La verdad es que yo, con mi Catálogo de ausentes, no creo que arribe a puerto alguno. Creo que lo mejor será que me contente con hacer tan sólo un modesto catálogo propio, es decir, una sencilla y trágica lista de mis muertos. Sin duda, acceder a otros inventarios de difuntos, acceder al Catálogo de lo no registrado, sería embarcarse en una tarea tan  imposible como infinita, y encima  perderse en la senda precisamente del fracaso de mi modelo en esta materia, el pionero Pierre Gould.
 Me quedaré en lo mío, con mis muertos más íntimos, que –ahora que lo pienso bien-  no existen. ¡No existen!  ¿Cómo no me di cuenta antes de esto?  Soy alguien que tiene el privilegio de tener a todos sus seres amados todavía vivos. Es algo casi insólito, pero no se me ha muerto nadie todavía. Es decir, que en cuanto a catálogos de difuntos, ni siquiera puedo escribir  el de mis muertos personales,  ni siquiera me es posible hacer esa nómina de ausentes. ¿Cuánto tiempo podré seguir así, sin muertos cercanos? ¿Cómo lo haré para llenar decentemente mi vacío existencial?  ¿Escribiendo esa Historia General del Vacío cuya primera frase me angustia tanto que me paraliza?  Debería ser realista y darme cuenta de que lo tengo que hacer es simplemente seguir  perteneciendo –aunque, por cuestiones cronológicas,  no conste en ella-  a la Historia general del aburrimiento de Gould junior.

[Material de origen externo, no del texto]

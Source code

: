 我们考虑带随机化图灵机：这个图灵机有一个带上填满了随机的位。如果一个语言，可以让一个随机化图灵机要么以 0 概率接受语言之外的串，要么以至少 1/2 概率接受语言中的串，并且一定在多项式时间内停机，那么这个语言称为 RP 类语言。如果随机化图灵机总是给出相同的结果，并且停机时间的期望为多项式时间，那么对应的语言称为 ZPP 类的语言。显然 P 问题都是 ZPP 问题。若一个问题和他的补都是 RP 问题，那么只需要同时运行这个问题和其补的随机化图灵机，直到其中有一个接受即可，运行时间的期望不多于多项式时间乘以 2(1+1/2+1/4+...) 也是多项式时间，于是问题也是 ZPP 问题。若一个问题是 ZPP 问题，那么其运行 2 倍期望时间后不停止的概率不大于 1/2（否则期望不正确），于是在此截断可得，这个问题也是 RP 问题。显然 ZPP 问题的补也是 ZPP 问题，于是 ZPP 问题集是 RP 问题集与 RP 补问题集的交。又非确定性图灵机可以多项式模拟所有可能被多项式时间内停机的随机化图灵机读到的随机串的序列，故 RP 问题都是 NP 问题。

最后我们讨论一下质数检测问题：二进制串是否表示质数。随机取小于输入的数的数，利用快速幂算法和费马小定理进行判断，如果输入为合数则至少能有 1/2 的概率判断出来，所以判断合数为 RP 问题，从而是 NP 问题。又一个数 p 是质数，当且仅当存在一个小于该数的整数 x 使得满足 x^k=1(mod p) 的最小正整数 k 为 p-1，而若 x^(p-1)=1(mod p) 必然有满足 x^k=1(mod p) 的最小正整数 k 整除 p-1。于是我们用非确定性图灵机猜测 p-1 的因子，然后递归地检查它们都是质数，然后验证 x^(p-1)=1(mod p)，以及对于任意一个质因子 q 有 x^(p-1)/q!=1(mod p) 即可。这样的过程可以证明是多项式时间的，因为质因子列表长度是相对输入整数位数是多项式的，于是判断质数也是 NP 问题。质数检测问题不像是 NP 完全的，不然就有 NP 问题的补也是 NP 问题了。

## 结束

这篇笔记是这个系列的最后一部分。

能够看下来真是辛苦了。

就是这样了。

Quizás lo único que pudiera sacarme verdaderamente del hastío sería encontrarme con Falter y que me  contara lo que sabe, pero no, no me  interesa nada que me  cuente algo de todo eso tan terrible  que ha visto, porque yo sé que saberlo equivale a ir  mucho más allá del  Tekeli-li y de la esfinge de los hielos de Poe,  es ir directamente a buscar un  golpe repentino de realidad, verdad y fulminante muerte.
No sé. Como en realidad mi Historia general del vacío iba a ser en el fondo muy  breve, aquí mismo ya la doy por terminada. Me vence la pereza. Además, siempre he sido voluble, frívolo y disperso. Espero que se diga que esa Historia general del vacío  no pasó de un intento de en realidad no escribirla nunca, y que quede como un vacío más dentro de la historia general del vacío, la más hueca de todas las historias.  Prefiero esto a que se ocupen de mí y  digan la verdad, digan que a veces existo sin identidad y estoy siempre ausente del lugar desde donde hablo, y todo eso que suele decirse cuando creen que hay algo realmente que decir.
Prefiero limitarme a ser un personaje de Pierre Gould. O mejor dicho, hacerme pasar por el Pierre Gould actual, por el héroe –tal vez el doble-  de Bernard Quiriny. Eso en el fondo habrá de resultarme  más estimulante que escribir una Historia general del vacío  y estar todo el rato luchando con la primera frase. Hacerme pasar por Pierre Gould, el descendiente del matemático de Tubinga, y cualquier día de éstos visitar a Bernard Quiriny para preguntarle por qué cuenta tantas historias de mí.
O mejor todavía: no hacerme pasar sino ser directamente Pierre Gould y de paso preguntarle a Quiriny  por su segundo libro y averiguar si es verdad, como me han dicho, que éste tiene todo el aspecto de ser el Catálogo de ausentes que ando mentalmente  escribiendo desde hace tantos años. ¿Es realmente este segundo libro de Quiriny un catálogo de ausentes?  Dicho de otra forma, ¿no será que es de Pierre Gould ese libro, no será que ese libro es mío? Reclamo su autoría.

ENRIQUE VILA-MATAS


* Prefacio escrito para Contes carnivores, de Bernard Quiriny (París, Seuil, 2008). Este prefacio funciona como tal, es decir, como prólogo, pero también como un relato que comunica con el resto de cuentos del libro.